Coda File System

Re: CODA starting questions

From: Jan Harkes <jaharkes_at_cs.cmu.edu>
Date: Tue, 9 Oct 2001 15:30:14 -0400
On Tue, Oct 09, 2001 at 11:53:09AM +0200, Ren? Rebe wrote:
> As alternative I find CODA quite promissing. But I found problems reading
> through the docu.
> 
> The introduction about coda says:
> ..., Venus fetches the entire file from the servers, ...
> 
> Err? I have some multi-track wave files (> 2 GB of course), RockLinux tars
> (< 1GB) and ISOs (600MB) lying around ... . So Code will not be able to serve
> this files? Also when I create a 4GB cache it would be extremly slow to copy
> the whole file over a 100MBit ethernet when a appication calls open (). Coda
> is not able to serve the data on-the-fly (for such files only ...) ??

It will be extremely fast when they are already in the cache. How do you
expect work with a file while disconnected from the network if you only
have a random few bits and piece cached locally, and then when both the
local and the server version of the file are updated, how would you
reconstruct a consistent complete version of the local copy.

Also, if you want to work with file-chunks, we suddenly would need to
make more upcalls from the kernel to userspace when a file is accessed
to check whether the stuff is present. Upcalls are pretty expensive,
just compare creating 100 files in /coda compared to creating 100 files
on the local disk. (while Coda is write-disconnected, otherwise you're
measuring client-server communication overhead).

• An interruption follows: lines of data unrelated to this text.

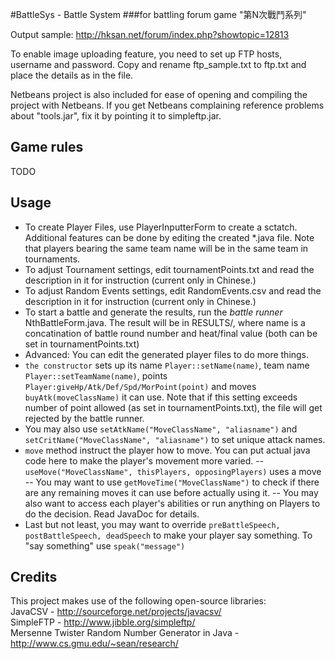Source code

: #BattleSys - Battle System 
###for battling forum game "第N次戰鬥系列"

Output sample: http://hksan.net/forum/index.php?showtopic=12813

To enable image uploading feature, you need to set up FTP hosts, username and password. Copy and rename ftp_sample.txt to ftp.txt and place the details as in the file.

Netbeans project is also included for ease of opening and compiling the project with Netbeans. If you get Netbeans complaining reference problems about "tools.jar", fix it by pointing it to simpleftp.jar.

## Game rules

TODO

## Usage

- To create Player Files, use PlayerInputterForm to create a sctatch. Additional features can be done by editing the created *.java file. Note that players bearing the same team name will be in the same team in tournaments.
- To adjust Tournament settings, edit tournamentPoints.txt and read the description in it for instruction (current only in Chinese.)
- To adjust Random Events settings, edit RandomEvents.csv and read the description in it for instruction (current only in Chinese.)
- To start a battle and generate the results, run the _battle runner_ NthBattleForm.java. The result will be in RESULTS/<name>, where name is a concatination of battle round number and heat/final value (both can be set in tournamentPoints.txt)
- Advanced: You can edit the generated player files to do more things.
- `the constructor` sets up its name `Player::setName(name)`, team name `Player::setTeamName(name)`, points `Player:giveHp/Atk/Def/Spd/MorPoint(point)` and moves `buyAtk(moveClassName)` it can use. Note that if this setting exceeds number of point allowed (as set in tournamentPoints.txt), the file will get rejected by the battle runner.
- You may also use `setAtkName("MoveClassName", "aliasname")` and `setCritName("MoveClassName", "aliasname")` to set unique attack names.
- `move` method instruct the player how to move. You can put actual java code here to make the player's movement more varied.
-- `useMove("MoveClassName", thisPlayers, opposingPlayers)` uses a move
-- You may want to use `getMoveTime("MoveClassName")` to check if there are any remaining moves it can use before actually using it.
-- You may also want to access each player's abilities or run anything on Players to do the decision. Read JavaDoc for details.
- Last but not least, you may want to override `preBattleSpeech, postBattleSpeech, deadSpeech` to make your player say something. To "say something" use `speak("message")`

## Credits

This project makes use of the following open-source libraries:    
JavaCSV - http://sourceforge.net/projects/javacsv/    
SimpleFTP - http://www.jibble.org/simpleftp/    
Mersenne Twister Random Number Generator in Java - http://www.cs.gmu.edu/~sean/research/
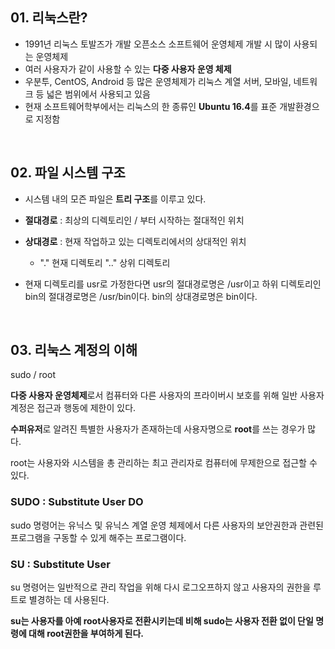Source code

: ## 01. 리눅스란?

- 1991년 리눅스 토발즈가 개발
오픈소스 소프트웨어 운영체제
개발 시 많이 사용되는 운영체제
- 여러 사용자가 같이 사용할 수 있는 **다중 사용자 운영 체제**
- 우분투, CentOS, Android 등 많은 운영체제가 리눅스 계열 서버, 모바일, 네트워크 등 넓은 범위에서 사용되고 있음
- 현재 소프트웨어학부에서는 리눅스의 한 종류인 **Ubuntu 16.4**를 표준 개발환경으로 지정함

<br>

## 02. 파일 시스템 구조
- 시스템 내의 모즌 파일은 **트리 구조**를 이루고 있다.
- **절대경로** : 최상의 디렉토리인 / 부터 시작하는 절대적인 위치
- **상대경로** : 현재 작업하고 있는 디렉토리에서의 상대적인 위치
    - "." 현재 디렉토리
    ".." 상위 디렉토리

- 현재 디렉토리를 usr로 가정한다면
usr의 절대경로명은 /usr이고 하위 디렉토리인 bin의 절대경로명은 /usr/bin이다.
bin의 상대경로명은 bin이다.

<br>

## 03. 리눅스 계정의 이해

sudo / root

**다중 사용자 운영체제**로서 컴퓨터와 다른 사용자의 프라이버시 보호를 위해 일반 사용자 계정은 접근과 행동에 제한이 있다.

**수퍼유저**로 알려진 특별한 사용자가 존재하는데 사용자명으로 **root**를 쓰는 경우가 많다.

root는 사용자와 시스템을 총 관리하는 최고 관리자로 컴퓨터에 무제한으로 접근할 수 있다.

### SUDO : Substitute User DO

sudo 명령어는 유닉스 및 유닉스 계열 운영 체제에서 다른 사용자의 보안권한과 관련된 프로그램을 구동할 수 있게 해주는 프로그램이다.

### SU : Substitute User

su 명령어는 일반적으로 관리 작업을 위해 다시 로그오프하지 않고 사용자의 권한을 루트로 별경하는 데 사용된다.

**su는 사용자를 아예 root사용자로 전환시키는데 비해 sudo는 사용자 전환 없이 단일 명령에 대해 root권한을 부여하게 된다.**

Partial caching just won't work if you want to have any guarantees on
consistency, just look at the mess AFS3 made of it. Small example for
AFS users, open a file for read/write, write 100KB, sleep for a bit. In
the mean time, truncate the file and write a few bytes of data from
another client. Then continue writing on the first client. You end up
with... The few bytes written by the second client, almost 64KB of 0's,
and then the tail of the file as written by the first client. Similar
things apply to NFS which basically caches on a page basis, and earlier
writes can possibly replace more recent updates. Just google for the
horror stories.

> In one docu I found that the cache shouldn't be larger than ~300MB. Is this
> the latest info? Especially for the larger files (mentioned above) and hording
> on my laptop this would not be that cool ...

That is derived from on an average file size of 24KB, i.e. we're really
concerned about the number of cacheable files. 300MB is approximately
12000/13000 cacheable files. If your files are on average 600MB, the
cachesize can be several terabytes (never tried, but...) as long as you
override the default calculation by defining values for both cacheblocks
_and_ cachefiles in /etc/coda/venus.conf.

BTW. It could be that RFC822 doesn't allow characters like č in email
headers. My email client refused to insert "René Rebe <rene.rebe@..." as
the reply-to address. Mutt typically handles this stuff pretty well, so
I expect it is some override to avoid breaking standards.

Jan
Received on 2001-10-09 15:30:19